WORK REQUIRED:
Your copy of the data should match it exactly, except that the pictures are gone.
[[ PROVIDED DATA open ]]
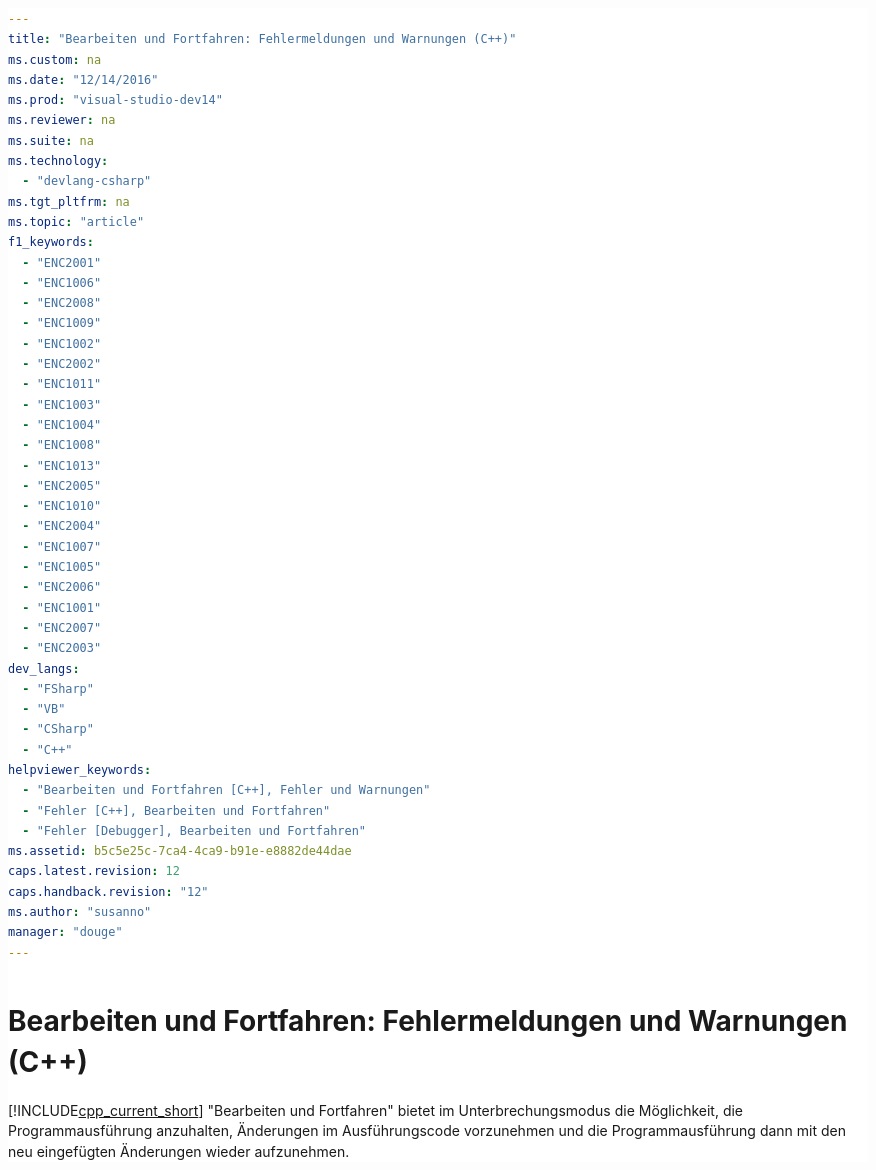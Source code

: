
 ```yaml
---
title: "Bearbeiten und Fortfahren: Fehlermeldungen und Warnungen (C++)"
ms.custom: na
ms.date: "12/14/2016"
ms.prod: "visual-studio-dev14"
ms.reviewer: na
ms.suite: na
ms.technology: 
  - "devlang-csharp"
ms.tgt_pltfrm: na
ms.topic: "article"
f1_keywords: 
  - "ENC2001"
  - "ENC1006"
  - "ENC2008"
  - "ENC1009"
  - "ENC1002"
  - "ENC2002"
  - "ENC1011"
  - "ENC1003"
  - "ENC1004"
  - "ENC1008"
  - "ENC1013"
  - "ENC2005"
  - "ENC1010"
  - "ENC2004"
  - "ENC1007"
  - "ENC1005"
  - "ENC2006"
  - "ENC1001"
  - "ENC2007"
  - "ENC2003"
dev_langs: 
  - "FSharp"
  - "VB"
  - "CSharp"
  - "C++"
helpviewer_keywords: 
  - "Bearbeiten und Fortfahren [C++], Fehler und Warnungen"
  - "Fehler [C++], Bearbeiten und Fortfahren"
  - "Fehler [Debugger], Bearbeiten und Fortfahren"
ms.assetid: b5c5e25c-7ca4-4ca9-b91e-e8882de44dae
caps.latest.revision: 12
caps.handback.revision: "12"
ms.author: "susanno"
manager: "douge"
---
```

# Bearbeiten und Fortfahren: Fehlermeldungen und Warnungen (C++)
[!INCLUDE[cpp_current_short](../misc/includes/cpp_current_short_md.md)] "Bearbeiten und Fortfahren" bietet im Unterbrechungsmodus die Möglichkeit, die Programmausführung anzuhalten, Änderungen im Ausführungscode vorzunehmen und die Programmausführung dann mit den neu eingefügten Änderungen wieder aufzunehmen.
[[ PROVIDED DATA closed ]]
RESPONSE FOR THIS EXERCISE:
Source code

:
 ```yaml
---
title: "Bearbeiten und Fortfahren: Fehlermeldungen und Warnungen (C++)"
ms.custom: na
ms.date: "12/14/2016"
ms.prod: "visual-studio-dev14"
ms.reviewer: na
ms.suite: na
ms.technology: 
  - "devlang-csharp"
ms.tgt_pltfrm: na
ms.topic: "article"
f1_keywords: 
  - "ENC2001"
  - "ENC1006"
  - "ENC2008"
  - "ENC1009"
  - "ENC1002"
  - "ENC2002"
  - "ENC1011"
  - "ENC1003"
  - "ENC1004"
  - "ENC1008"
  - "ENC1013"
  - "ENC2005"
  - "ENC1010"
  - "ENC2004"
  - "ENC1007"
  - "ENC1005"
  - "ENC2006"
  - "ENC1001"
  - "ENC2007"
  - "ENC2003"
dev_langs: 
  - "FSharp"
  - "VB"
  - "CSharp"
  - "C++"
helpviewer_keywords: 
  - "Bearbeiten und Fortfahren [C++], Fehler und Warnungen"
  - "Fehler [C++], Bearbeiten und Fortfahren"
  - "Fehler [Debugger], Bearbeiten und Fortfahren"
ms.assetid: b5c5e25c-7ca4-4ca9-b91e-e8882de44dae
caps.latest.revision: 12
caps.handback.revision: "12"
ms.author: "susanno"
manager: "douge"
---
```

# Bearbeiten und Fortfahren: Fehlermeldungen und Warnungen (C++)
[!INCLUDE[cpp_current_short](../misc/includes/cpp_current_short_md.md)] "Bearbeiten und Fortfahren" bietet im Unterbrechungsmodus die Möglichkeit, die Programmausführung anzuhalten, Änderungen im Ausführungscode vorzunehmen und die Programmausführung dann mit den neu eingefügten Änderungen wieder aufzunehmen.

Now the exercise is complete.